(Beginning of Extracted entries)
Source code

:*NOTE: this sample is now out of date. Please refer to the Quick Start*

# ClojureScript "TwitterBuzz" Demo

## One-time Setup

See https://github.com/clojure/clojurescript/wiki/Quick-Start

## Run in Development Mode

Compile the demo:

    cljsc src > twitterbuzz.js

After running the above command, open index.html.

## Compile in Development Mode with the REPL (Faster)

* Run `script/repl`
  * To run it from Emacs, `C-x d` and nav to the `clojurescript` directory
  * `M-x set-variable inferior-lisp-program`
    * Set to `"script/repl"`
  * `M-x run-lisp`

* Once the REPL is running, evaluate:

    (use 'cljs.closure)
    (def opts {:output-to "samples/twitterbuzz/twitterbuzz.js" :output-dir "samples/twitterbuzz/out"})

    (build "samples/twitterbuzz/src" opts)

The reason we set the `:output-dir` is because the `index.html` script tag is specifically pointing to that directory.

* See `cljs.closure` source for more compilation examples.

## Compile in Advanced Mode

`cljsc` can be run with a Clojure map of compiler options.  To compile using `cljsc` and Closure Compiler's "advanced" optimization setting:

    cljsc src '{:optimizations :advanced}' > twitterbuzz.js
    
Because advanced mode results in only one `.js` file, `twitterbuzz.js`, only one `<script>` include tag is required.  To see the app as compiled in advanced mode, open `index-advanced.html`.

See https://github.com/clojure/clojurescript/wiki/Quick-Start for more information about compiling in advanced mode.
(End of Extracted entries)
_Exercise directions_.
Give the material again, complete and unaltered.

_Task output_.
Source code

:*NOTE: this sample is now out of date. Please refer to the Quick Start*

# ClojureScript "TwitterBuzz" Demo

## One-time Setup

See https://github.com/clojure/clojurescript/wiki/Quick-Start

## Run in Development Mode

Compile the demo:

    cljsc src > twitterbuzz.js

After running the above command, open index.html.

## Compile in Development Mode with the REPL (Faster)

* Run `script/repl`
  * To run it from Emacs, `C-x d` and nav to the `clojurescript` directory
  * `M-x set-variable inferior-lisp-program`
    * Set to `"script/repl"`
  * `M-x run-lisp`

* Once the REPL is running, evaluate:

    (use 'cljs.closure)
    (def opts {:output-to "samples/twitterbuzz/twitterbuzz.js" :output-dir "samples/twitterbuzz/out"})

    (build "samples/twitterbuzz/src" opts)

The reason we set the `:output-dir` is because the `index.html` script tag is specifically pointing to that directory.

* See `cljs.closure` source for more compilation examples.

## Compile in Advanced Mode

`cljsc` can be run with a Clojure map of compiler options.  To compile using `cljsc` and Closure Compiler's "advanced" optimization setting:

    cljsc src '{:optimizations :advanced}' > twitterbuzz.js
    
Because advanced mode results in only one `.js` file, `twitterbuzz.js`, only one `<script>` include tag is required.  To see the app as compiled in advanced mode, open `index-advanced.html`.

See https://github.com/clojure/clojurescript/wiki/Quick-Start for more information about compiling in advanced mode.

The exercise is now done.